Une méthode basée sur la participation Que ce soit pour obtenir une certification ou une accréditation, les démarches qualité sont basées sur le principe de la participation active et permanente des salariés et des directions. L’implication de tous est soulignée comme impérative à la réussite d’une démarche d’assurance qualité. Dans les démarches d’accréditation, l’établissement de santé se voit même contraint de demander à l’ensemble des professionnels de réaliser une auto-évaluation de son système de travail.
De même dans le secteur médico-social, l’implication des salariés et de la direction se matérialise par une réflexion commune sur les objectifs relatifs au management des hommes, à la qualité du service rendu, à l’amélioration des méthodes de travail et à la satisfaction des bénéficiaires. La participation des professionnels prend des formes très diverses : groupes de travail pluridisciplinaires, rédaction des procédures par les salariés concernés, choix d’auditeurs internes ou de responsables qualité parmi les salariés, etc.
Par ailleurs, les démarches qualité imposent une implication des bénéficiaires ou des clients.

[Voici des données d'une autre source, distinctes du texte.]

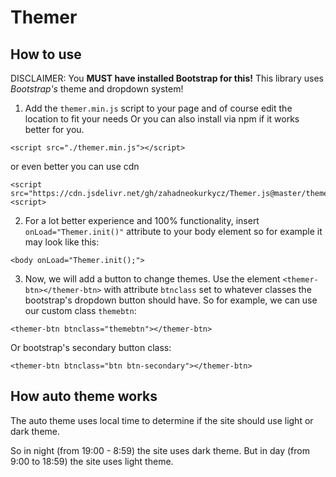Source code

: # Themer
 


## How to use
DISCLAIMER: You **MUST have installed Bootstrap for this!** This library uses _Bootstrap's_ theme and dropdown system!

1. Add the `themer.min.js` script to your page and of course edit the location to fit your needs
 Or you can also install via npm if it works better for you.

```
<script src="./themer.min.js"></script>
```

or even better you can use cdn
```
<script src="https://cdn.jsdelivr.net/gh/zahadneokurkycz/Themer.js@master/themer.min.js"><script>
```

2. For a lot better experience and 100% functionality, insert `onLoad="Themer.init()"` attribute to your body element so for example it may look like this:
```
<body onLoad="Themer.init();">
```
3. Now, we will add a button to change themes. Use the element `<themer-btn></themer-btn>` with attribute `btnclass` set to whatever classes the bootstrap's dropdown button should have. So for example, we can use our custom class `themebtn`:
```
<themer-btn btnclass="themebtn"></themer-btn>
```
Or bootstrap's secondary button class:
```
<themer-btn btnclass="btn btn-secondary"></themer-btn>
```

## How auto theme works
The auto theme uses local time to determine if the site should use light or dark theme.

So in night (from 19:00 - 8:59) the site uses dark theme. But in day (from 9:00 to 18:59) the site uses light theme.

Il s’agit de prendre connaissance de leurs besoins pour mieux adapter le produit ou le service. La méthode la plus largement répandue est l’enquête de satisfaction. Plus rarement, les bénéficiaires sont impliqués dès le début des démarches, au moment de la réflexion. On souligne toujours la grande difficulté que rencontrent les professionnels pour appréhender et mesurer les besoins subjectifs des clients. De même, le sentiment de satisfaction est très subjectif. Il faut voir là une des raisons pour lesquelles les établissements ont des difficultés à mesurer la satisfaction globale de leurs résidents.